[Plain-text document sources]
::::::

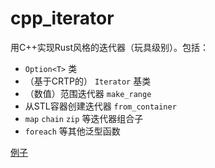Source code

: # cpp_iterator

用C++实现Rust风格的迭代器（玩具级别）。包括：

- `Option<T>` 类
- （基于CRTP的） `Iterator` 基类
- （数值）范围迭代器 `make_range`
- 从STL容器创建迭代器 `from_container`
- `map` `chain` `zip` 等迭代器组合子
- `foreach` 等其他泛型函数

[例子](examples)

::::::

Task prompt » Write out each record exactly as shown, but not its pictures.

Reply to the exercise »
Source code

: # cpp_iterator

用C++实现Rust风格的迭代器（玩具级别）。包括：

- `Option<T>` 类
- （基于CRTP的） `Iterator` 基类
- （数值）范围迭代器 `make_range`
- 从STL容器创建迭代器 `from_container`
- `map` `chain` `zip` 等迭代器组合子
- `foreach` 等其他泛型函数

[例子](examples)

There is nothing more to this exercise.